What the task asks: When you return the data, keep every word exact and include none of the images.

Supplied records:
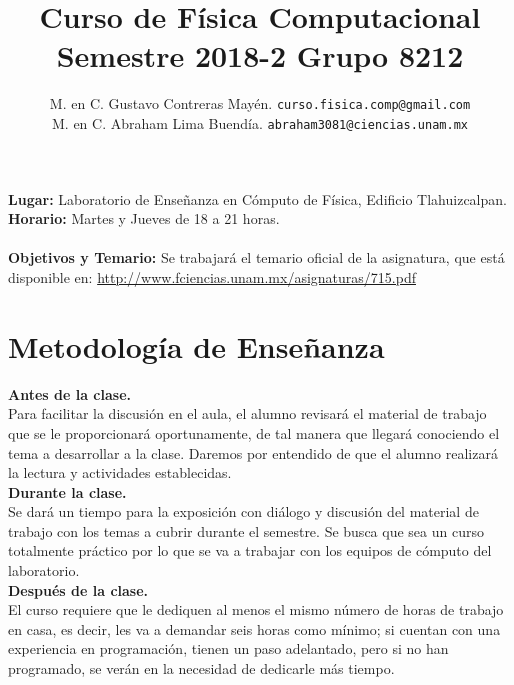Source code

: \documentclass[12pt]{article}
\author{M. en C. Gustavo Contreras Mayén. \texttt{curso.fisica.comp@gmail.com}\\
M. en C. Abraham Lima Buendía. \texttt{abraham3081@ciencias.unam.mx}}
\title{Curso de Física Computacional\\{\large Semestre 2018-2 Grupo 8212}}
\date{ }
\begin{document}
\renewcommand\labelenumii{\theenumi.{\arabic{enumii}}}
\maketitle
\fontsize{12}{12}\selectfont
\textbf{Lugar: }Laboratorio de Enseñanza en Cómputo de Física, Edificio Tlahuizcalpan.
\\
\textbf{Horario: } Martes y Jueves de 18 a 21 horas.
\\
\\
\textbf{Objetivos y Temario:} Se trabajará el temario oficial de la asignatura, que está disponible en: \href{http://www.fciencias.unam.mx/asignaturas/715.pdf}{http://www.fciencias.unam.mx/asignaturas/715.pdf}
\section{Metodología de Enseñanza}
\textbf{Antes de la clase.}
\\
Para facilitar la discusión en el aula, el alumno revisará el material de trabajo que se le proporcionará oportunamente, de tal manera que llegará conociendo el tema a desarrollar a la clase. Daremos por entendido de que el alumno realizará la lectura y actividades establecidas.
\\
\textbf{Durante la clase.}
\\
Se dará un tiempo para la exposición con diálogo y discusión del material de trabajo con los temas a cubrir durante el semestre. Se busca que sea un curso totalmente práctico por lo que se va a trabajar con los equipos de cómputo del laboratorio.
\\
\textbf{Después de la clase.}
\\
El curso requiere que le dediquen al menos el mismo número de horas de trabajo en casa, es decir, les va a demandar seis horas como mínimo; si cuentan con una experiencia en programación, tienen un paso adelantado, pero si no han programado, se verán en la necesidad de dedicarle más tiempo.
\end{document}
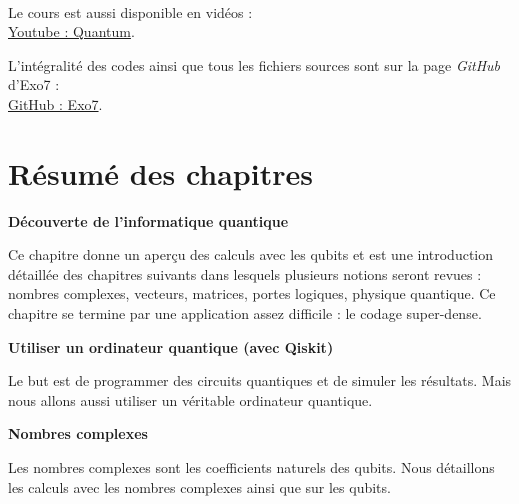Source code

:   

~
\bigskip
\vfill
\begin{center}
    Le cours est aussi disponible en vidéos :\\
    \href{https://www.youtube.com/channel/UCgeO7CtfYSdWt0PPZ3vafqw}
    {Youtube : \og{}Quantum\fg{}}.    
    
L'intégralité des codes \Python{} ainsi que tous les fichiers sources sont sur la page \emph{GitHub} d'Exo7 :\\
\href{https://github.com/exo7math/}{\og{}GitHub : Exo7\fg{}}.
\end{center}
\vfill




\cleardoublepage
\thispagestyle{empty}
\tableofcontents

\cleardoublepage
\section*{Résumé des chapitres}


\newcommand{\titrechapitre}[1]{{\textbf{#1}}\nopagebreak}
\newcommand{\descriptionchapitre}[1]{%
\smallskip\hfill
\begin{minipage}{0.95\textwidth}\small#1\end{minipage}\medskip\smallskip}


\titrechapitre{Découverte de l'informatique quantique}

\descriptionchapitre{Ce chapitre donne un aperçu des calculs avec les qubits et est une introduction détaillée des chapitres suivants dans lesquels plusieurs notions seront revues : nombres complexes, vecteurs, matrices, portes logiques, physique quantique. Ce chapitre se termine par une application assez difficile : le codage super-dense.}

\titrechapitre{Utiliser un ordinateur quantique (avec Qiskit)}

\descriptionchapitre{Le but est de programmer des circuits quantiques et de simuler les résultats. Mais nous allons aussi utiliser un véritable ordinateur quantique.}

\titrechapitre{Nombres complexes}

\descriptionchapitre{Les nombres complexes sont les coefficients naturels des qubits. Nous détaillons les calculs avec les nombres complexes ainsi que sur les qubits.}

Your response:
Source code

: \documentclass[12pt]{article}
\author{M. en C. Gustavo Contreras Mayén. \texttt{curso.fisica.comp@gmail.com}\\
M. en C. Abraham Lima Buendía. \texttt{abraham3081@ciencias.unam.mx}}
\title{Curso de Física Computacional\\{\large Semestre 2018-2 Grupo 8212}}
\date{ }
\begin{document}
\renewcommand\labelenumii{\theenumi.{\arabic{enumii}}}
\maketitle
\fontsize{12}{12}\selectfont
\textbf{Lugar: }Laboratorio de Enseñanza en Cómputo de Física, Edificio Tlahuizcalpan.
\\
\textbf{Horario: } Martes y Jueves de 18 a 21 horas.
\\
\\
\textbf{Objetivos y Temario:} Se trabajará el temario oficial de la asignatura, que está disponible en: \href{http://www.fciencias.unam.mx/asignaturas/715.pdf}{http://www.fciencias.unam.mx/asignaturas/715.pdf}
\section{Metodología de Enseñanza}
\textbf{Antes de la clase.}
\\
Para facilitar la discusión en el aula, el alumno revisará el material de trabajo que se le proporcionará oportunamente, de tal manera que llegará conociendo el tema a desarrollar a la clase. Daremos por entendido de que el alumno realizará la lectura y actividades establecidas.
\\
\textbf{Durante la clase.}
\\
Se dará un tiempo para la exposición con diálogo y discusión del material de trabajo con los temas a cubrir durante el semestre. Se busca que sea un curso totalmente práctico por lo que se va a trabajar con los equipos de cómputo del laboratorio.
\\
\textbf{Después de la clase.}
\\
El curso requiere que le dediquen al menos el mismo número de horas de trabajo en casa, es decir, les va a demandar seis horas como mínimo; si cuentan con una experiencia en programación, tienen un paso adelantado, pero si no han programado, se verán en la necesidad de dedicarle más tiempo.
\end{document}
Source code

:   

~
\bigskip
\vfill
\begin{center}
    Le cours est aussi disponible en vidéos :\\
    \href{https://www.youtube.com/channel/UCgeO7CtfYSdWt0PPZ3vafqw}
    {Youtube : \og{}Quantum\fg{}}.    
    
L'intégralité des codes \Python{} ainsi que tous les fichiers sources sont sur la page \emph{GitHub} d'Exo7 :\\
\href{https://github.com/exo7math/}{\og{}GitHub : Exo7\fg{}}.
\end{center}
\vfill




\cleardoublepage
\thispagestyle{empty}
\tableofcontents

\cleardoublepage
\section*{Résumé des chapitres}


\newcommand{\titrechapitre}[1]{{\textbf{#1}}\nopagebreak}
\newcommand{\descriptionchapitre}[1]{%
\smallskip\hfill
\begin{minipage}{0.95\textwidth}\small#1\end{minipage}\medskip\smallskip}


\titrechapitre{Découverte de l'informatique quantique}

\descriptionchapitre{Ce chapitre donne un aperçu des calculs avec les qubits et est une introduction détaillée des chapitres suivants dans lesquels plusieurs notions seront revues : nombres complexes, vecteurs, matrices, portes logiques, physique quantique. Ce chapitre se termine par une application assez difficile : le codage super-dense.}

\titrechapitre{Utiliser un ordinateur quantique (avec Qiskit)}

\descriptionchapitre{Le but est de programmer des circuits quantiques et de simuler les résultats. Mais nous allons aussi utiliser un véritable ordinateur quantique.}

\titrechapitre{Nombres complexes}

\descriptionchapitre{Les nombres complexes sont les coefficients naturels des qubits. Nous détaillons les calculs avec les nombres complexes ainsi que sur les qubits.}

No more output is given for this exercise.